The remoted folder was tested again, but this time without the -x parameter, so the test won't stop if it fails

Test Executions	Date	By	Status
test_remoted_rerun_1.log	2021-08-02	Matias	🔴
test_remoted_rerun_2.log	2021-08-02	Matias	🟡
test_remoted_rerun_3.log	2021-08-02	Matias	🟡
test_remoted_rerun_4.log	2021-08-02	Matias	🟡
test_remoted_rerun_5.log	2021-08-02	Matias	🟡
test_remoted_rerun_6.log	2021-08-02	Matias	🟡
test_remoted_rerun_7.log	2021-08-02	Matias	🟡
test_remoted_rerun_8.log	2021-08-02	Matias	🟡
test_remoted_rerun_9.log	2021-08-02	Matias	🟡
test_remoted_rerun_10.log	2021-08-02	Matias	🟡

test_remoted_rerun_1.log failed in test_multi_agent_protocols_communication.py::test_multi_agents_protocols_communication[UDP_1514]

Rebits · 2021-08-03T14:43:50Z

03-08-21

Used Wazuh-QA branch: 1530-full-yellow-remoted

Test Executions	Status
R1	🔴

DProvinciani · 2021-08-03T15:16:06Z

I spent some time analyzing the issues in test_multi_agent_protocols_communication.py reported in the next comments:

In all the executions in which we observe failures, they were caused because the Man In The Middle didn't find the event that it was looking for.

Having said that, I analyzed the MITM implementation and how it is used in these tests. Essentially for these tests the MITM will monitor the UDP socket queue/sockets/queue.
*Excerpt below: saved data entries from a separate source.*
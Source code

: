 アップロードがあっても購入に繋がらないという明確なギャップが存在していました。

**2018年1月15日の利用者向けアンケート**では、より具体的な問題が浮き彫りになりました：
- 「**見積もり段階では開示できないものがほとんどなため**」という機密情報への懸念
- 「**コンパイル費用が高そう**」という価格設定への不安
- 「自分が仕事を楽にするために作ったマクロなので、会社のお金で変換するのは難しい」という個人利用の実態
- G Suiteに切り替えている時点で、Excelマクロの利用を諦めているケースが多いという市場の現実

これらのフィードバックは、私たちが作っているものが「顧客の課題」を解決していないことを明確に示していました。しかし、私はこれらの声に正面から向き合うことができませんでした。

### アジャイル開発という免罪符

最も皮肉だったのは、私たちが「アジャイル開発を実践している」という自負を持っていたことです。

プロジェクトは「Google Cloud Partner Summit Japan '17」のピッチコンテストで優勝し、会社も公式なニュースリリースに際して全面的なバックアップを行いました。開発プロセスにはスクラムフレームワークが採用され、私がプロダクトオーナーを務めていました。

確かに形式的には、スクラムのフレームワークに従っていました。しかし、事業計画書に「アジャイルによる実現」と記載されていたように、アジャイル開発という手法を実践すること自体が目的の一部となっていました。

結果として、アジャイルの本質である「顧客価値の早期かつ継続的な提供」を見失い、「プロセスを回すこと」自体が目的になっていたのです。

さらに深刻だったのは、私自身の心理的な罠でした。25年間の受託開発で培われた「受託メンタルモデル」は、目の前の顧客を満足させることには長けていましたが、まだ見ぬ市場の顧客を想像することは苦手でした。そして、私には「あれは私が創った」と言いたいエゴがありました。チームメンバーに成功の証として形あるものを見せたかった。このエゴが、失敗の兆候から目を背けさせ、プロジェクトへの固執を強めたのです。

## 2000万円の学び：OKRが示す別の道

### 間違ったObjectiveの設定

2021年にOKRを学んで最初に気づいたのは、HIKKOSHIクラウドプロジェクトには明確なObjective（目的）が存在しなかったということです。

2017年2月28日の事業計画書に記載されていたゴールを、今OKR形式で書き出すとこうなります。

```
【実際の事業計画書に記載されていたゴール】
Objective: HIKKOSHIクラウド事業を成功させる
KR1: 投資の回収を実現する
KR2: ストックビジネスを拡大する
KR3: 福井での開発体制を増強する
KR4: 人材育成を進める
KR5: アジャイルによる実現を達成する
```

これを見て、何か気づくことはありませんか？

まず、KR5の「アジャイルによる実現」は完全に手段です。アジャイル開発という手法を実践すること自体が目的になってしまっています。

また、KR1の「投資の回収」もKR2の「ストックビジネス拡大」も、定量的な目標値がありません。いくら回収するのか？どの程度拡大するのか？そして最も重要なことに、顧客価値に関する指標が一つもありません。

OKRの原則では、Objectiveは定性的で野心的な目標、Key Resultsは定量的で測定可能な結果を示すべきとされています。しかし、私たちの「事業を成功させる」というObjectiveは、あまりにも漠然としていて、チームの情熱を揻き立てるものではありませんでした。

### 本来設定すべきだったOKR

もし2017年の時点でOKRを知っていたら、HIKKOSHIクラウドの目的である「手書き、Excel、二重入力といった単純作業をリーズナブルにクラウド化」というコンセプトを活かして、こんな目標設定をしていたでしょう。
The way in which it will monitor the queue will be:

Rename the queue to queue.original.
Read the queue socket from the MITM.

Considering the fact that analysisd also reads from that queue, the tests also stop the execution of that daemon durin the test execucion.

From this analysis we can make the next conclusions:

The MITM implementation doesn't work as a MITM in the UDP connections. It is just a change of the receiver.
If the queue receives many events, it could run into the same issue tan the FileMonitor in with it doesn't find the event before achieving the timeout.

We are analyzing the second item to see whether or not is the cause of the issue.

pereyra-m · 2021-08-03T15:45:19Z

03/08/21

The intermittent failures of test_multi_agents_protocols_communication may be related to a socket saturation, so the test is unable to read the required message.

Many different approaches are being carried out to read the queue socket (strace, kernel probes, etc), so we can probe the message is present but the test failed.
Also, even more modules are being removed from the default configuration, to reduce the messages in the socket.

Update

The whole test_remoted folder was run with this new_ossec.conf file. Basically, all the modules are disabled and all the localfile entries were removed. The purpose of this approach is to reduce the socket usage and verify the tests behavior in this situation. Here are the results

Test Executions	Date	By	Status
test_remoted_no_logcollector_1.log	2021-08-03	Matias	🟡
test_remoted_no_logcollector_2.log	2021-08-03	Matias	🟡
test_remoted_no_logcollector_3.log	2021-08-03	Matias	🟡
test_remoted_no_logcollector_4.log	2021-08-03	Matias	🟡
test_remoted_no_logcollector_5.log	2021-08-03	Matias	🟡
test_remoted_no_logcollector_6.log	2021-08-03	Matias	🟡
test_remoted_no_logcollector_7.log	2021-08-03	Matias	🟡
test_remoted_no_logcollector_8.log	2021-08-03	Matias	🟡
test_remoted_no_logcollector_9.log	2021-08-03	Matias	🟡
test_remoted_no_logcollector_10.log	2021-08-03	Matias	🟡

The tests results suggest a more consistent result, but more testing is needed to be sure.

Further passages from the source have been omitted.